## DIRECTIONS
Lines to return, exactly: from the line with "- Axure RP9 to edit the prototype" to the line with "Import everything in" in the entries below, both included.

- Opening Delimiter -

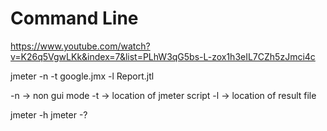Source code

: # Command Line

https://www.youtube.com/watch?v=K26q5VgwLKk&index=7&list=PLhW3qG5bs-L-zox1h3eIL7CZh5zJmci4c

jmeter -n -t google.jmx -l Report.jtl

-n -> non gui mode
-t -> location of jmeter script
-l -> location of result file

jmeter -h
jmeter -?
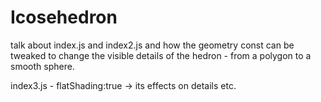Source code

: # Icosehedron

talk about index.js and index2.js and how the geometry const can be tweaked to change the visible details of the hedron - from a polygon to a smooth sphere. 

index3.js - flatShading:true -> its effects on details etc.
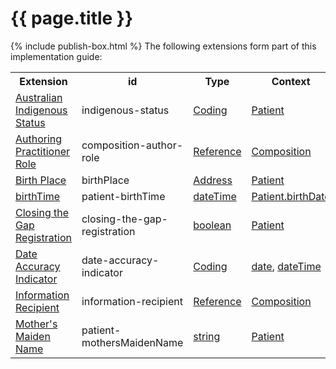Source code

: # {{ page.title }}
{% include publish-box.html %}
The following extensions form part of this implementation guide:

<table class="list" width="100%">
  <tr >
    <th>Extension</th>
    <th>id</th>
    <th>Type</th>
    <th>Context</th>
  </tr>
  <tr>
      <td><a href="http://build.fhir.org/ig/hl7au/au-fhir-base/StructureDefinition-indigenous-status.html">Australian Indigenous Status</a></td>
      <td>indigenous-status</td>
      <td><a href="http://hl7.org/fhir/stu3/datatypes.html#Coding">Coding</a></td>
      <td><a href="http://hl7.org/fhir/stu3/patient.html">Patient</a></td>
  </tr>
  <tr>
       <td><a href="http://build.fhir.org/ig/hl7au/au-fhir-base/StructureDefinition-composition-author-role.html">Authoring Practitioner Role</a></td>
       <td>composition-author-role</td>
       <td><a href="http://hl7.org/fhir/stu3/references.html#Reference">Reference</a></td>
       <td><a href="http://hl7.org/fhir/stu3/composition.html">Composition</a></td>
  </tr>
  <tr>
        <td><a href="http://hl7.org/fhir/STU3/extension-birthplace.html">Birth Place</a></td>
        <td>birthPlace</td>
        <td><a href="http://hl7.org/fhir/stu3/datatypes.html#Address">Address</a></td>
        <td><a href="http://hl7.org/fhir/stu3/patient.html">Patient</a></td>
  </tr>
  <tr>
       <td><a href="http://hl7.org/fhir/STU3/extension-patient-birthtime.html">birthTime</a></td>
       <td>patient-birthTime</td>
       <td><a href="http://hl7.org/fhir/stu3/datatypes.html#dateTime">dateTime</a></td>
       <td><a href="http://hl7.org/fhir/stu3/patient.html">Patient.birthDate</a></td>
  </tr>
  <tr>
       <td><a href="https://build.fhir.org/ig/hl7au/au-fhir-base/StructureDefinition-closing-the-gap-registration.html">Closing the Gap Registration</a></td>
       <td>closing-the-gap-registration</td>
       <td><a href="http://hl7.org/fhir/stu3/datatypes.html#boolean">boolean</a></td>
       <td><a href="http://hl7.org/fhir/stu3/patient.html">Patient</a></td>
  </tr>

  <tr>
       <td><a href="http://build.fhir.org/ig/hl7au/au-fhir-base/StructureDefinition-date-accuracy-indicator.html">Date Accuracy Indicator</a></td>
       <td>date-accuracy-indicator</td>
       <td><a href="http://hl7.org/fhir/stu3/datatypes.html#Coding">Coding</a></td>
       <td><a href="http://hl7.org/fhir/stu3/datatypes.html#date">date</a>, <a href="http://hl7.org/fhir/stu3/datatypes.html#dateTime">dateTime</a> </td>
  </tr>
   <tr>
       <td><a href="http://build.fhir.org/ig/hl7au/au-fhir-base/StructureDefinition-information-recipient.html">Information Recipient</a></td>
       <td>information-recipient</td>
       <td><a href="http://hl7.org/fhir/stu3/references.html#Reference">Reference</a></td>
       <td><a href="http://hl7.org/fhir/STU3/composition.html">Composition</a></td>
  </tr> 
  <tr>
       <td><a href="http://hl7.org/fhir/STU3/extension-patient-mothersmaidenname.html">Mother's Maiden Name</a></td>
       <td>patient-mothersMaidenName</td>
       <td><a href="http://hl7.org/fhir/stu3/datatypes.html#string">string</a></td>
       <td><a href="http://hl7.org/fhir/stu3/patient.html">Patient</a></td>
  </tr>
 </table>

- Closing Delimiter -
- Opening Delimiter -

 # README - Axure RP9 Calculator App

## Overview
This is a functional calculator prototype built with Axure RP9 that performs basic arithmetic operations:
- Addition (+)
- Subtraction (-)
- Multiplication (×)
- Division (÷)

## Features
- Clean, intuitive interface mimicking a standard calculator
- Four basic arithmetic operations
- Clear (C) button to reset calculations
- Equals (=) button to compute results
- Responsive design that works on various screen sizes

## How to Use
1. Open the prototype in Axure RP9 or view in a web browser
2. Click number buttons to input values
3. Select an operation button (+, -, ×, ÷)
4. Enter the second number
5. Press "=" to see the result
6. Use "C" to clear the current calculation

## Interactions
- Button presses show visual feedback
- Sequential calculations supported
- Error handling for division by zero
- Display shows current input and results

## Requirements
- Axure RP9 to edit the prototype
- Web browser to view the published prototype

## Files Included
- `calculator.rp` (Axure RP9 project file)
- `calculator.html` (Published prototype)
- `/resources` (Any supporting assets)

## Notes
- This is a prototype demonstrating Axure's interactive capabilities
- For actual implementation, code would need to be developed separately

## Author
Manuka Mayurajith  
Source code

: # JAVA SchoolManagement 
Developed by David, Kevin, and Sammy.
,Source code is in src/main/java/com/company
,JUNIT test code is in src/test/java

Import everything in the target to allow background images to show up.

- Closing Delimiter -

## RESULT OF THIS TASK
- Axure RP9 to edit the prototype
- Web browser to view the published prototype

## Files Included
- `calculator.rp` (Axure RP9 project file)
- `calculator.html` (Published prototype)
- `/resources` (Any supporting assets)

## Notes
- This is a prototype demonstrating Axure's interactive capabilities
- For actual implementation, code would need to be developed separately

## Author
Manuka Mayurajith  
Source code

: # JAVA SchoolManagement 
Developed by David, Kevin, and Sammy.
,Source code is in src/main/java/com/company
,JUNIT test code is in src/test/java

Import everything in the target to allow background images to show up.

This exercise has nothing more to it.